The Levenberg-Marquardt solver implemented in thie estimation package
should support both under- and over-determined problems (i.e. either
more equations than variables or more variables than equations). The
case with more variable than equations is still considered experimental,
though. I did use it for such non homogeneous linear problems without
problems myself.
This solver does not completely fit your needs as is because it
currently do not handle constraints. You will have to set up an
intermediate unconstrained problem that can be solved and from which the
solution of your constrained problem can be derived. Here are a few
tricks to do that, take care, they may induce numerical problems:
For equality constraints, either add the constraint to the equation set
or remove one parameter (say c1) from the parameter set and compute it
as needed by solving the constraint each time from the values of the
other ones, i.e. compute c1 = 1 - f(c2, c3, ..., cn).
For simple bounds constraints on parameters (such as ck > ak), replace
the real parameter ck by an unconstrained parameter pk using
ck = ak + pk² (or ak - pk² if the constraint was ck < ak)
For interval constraints on parameters (such as lowk < ck < highk),
replace the real parameter ck by an unconstrained parameter pk using
ck = [ lowkk + highk ] / 2 + atan(pk) * [ highk - lowk ] / pk
Once you have changed your problem using these pk, it is an
unconstrained problem that can be solved by our implementation of
Levenberg-Marquardt. Once you have the pk values, you compute the ck values.

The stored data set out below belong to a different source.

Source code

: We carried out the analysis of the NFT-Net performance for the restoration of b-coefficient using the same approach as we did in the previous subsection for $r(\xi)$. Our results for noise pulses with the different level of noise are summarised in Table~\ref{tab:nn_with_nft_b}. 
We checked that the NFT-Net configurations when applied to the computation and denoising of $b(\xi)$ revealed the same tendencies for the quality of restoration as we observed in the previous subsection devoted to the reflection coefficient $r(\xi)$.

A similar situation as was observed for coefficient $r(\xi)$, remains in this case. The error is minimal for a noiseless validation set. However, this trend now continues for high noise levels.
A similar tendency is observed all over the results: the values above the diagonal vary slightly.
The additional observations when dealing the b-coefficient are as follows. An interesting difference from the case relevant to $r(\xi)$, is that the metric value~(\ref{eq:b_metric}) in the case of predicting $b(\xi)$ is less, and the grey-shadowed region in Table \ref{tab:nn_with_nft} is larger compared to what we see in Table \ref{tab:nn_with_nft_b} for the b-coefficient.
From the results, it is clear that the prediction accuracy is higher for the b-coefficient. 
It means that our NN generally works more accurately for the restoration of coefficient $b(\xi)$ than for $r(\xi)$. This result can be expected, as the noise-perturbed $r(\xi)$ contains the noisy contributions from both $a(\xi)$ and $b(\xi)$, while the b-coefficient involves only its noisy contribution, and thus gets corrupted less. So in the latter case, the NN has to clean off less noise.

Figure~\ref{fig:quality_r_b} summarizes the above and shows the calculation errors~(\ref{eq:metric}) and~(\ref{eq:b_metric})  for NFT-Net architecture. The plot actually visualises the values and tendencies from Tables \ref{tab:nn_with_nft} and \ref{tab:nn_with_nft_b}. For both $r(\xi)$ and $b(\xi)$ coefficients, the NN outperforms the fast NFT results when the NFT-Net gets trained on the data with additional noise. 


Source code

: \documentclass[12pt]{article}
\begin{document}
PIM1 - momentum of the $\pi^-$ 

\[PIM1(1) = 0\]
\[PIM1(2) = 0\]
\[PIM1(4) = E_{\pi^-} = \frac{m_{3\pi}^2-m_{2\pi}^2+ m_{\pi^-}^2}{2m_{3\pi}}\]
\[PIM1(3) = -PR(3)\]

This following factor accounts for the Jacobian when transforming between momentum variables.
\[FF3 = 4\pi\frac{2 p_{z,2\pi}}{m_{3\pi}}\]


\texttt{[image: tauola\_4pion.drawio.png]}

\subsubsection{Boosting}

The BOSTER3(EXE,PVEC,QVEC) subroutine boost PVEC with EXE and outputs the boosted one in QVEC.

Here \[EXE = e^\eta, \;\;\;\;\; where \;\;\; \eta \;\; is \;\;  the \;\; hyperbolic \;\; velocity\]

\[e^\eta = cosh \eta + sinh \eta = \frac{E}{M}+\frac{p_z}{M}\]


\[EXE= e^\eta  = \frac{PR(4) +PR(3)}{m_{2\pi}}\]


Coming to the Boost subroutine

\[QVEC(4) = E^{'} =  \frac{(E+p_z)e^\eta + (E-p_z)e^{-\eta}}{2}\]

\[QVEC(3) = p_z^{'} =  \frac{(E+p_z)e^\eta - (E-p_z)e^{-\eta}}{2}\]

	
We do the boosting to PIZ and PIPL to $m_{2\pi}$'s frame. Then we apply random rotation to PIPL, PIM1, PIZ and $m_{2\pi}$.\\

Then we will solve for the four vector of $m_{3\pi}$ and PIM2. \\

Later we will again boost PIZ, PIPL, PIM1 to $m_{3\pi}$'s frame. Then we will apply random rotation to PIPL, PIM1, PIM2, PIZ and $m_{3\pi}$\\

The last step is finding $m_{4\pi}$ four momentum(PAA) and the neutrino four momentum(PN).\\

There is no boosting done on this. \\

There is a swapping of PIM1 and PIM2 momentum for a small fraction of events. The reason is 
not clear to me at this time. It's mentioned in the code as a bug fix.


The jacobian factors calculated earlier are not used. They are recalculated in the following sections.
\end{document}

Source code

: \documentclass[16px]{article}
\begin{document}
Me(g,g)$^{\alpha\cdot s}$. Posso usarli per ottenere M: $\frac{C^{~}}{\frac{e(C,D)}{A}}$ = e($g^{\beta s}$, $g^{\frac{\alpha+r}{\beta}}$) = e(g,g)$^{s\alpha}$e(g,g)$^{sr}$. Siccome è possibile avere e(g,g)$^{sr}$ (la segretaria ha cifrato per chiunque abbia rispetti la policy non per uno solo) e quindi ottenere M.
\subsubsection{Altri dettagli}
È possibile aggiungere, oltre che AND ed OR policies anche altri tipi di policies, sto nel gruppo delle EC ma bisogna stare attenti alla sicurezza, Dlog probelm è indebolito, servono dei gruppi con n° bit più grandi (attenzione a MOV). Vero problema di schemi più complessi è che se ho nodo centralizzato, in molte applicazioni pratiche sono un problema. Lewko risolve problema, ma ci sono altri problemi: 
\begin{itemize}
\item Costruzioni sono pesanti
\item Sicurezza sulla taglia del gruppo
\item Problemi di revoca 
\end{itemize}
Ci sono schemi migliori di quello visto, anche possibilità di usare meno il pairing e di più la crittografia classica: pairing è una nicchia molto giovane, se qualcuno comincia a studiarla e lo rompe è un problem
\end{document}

2) how will the performance be ?
Since the problem is linear, the performance should be fair.
3) could you give me a code snipped which is able to compute the given
example ? (I will generalize it then myself)
Try something along these lines. Take care, I wrote this exemple
directly in the mail, I did not attempt to even compile it ;-)
Hope this helps,
Luc
import org.apache.commons.math.estimation.EstimatedParameter;
import org.apache.commons.math.estimation.EstimationException;
import org.apache.commons.math.estimation.LevenbergMarquardtEstimator;
import org.apache.commons.math.estimation.SimpleEstimationProblem;
import org.apache.commons.math.estimation.WeightedMeasurement;
public class LinearConstrainedProblem extends SimpleEstimationProblem {
public static void main(String[] args) {
try {
// create the uninitialized problem
LinearConstrainedProblem pb =
new LinearConstrainedProblem(0.25, 0.25, 0.25, 0.25)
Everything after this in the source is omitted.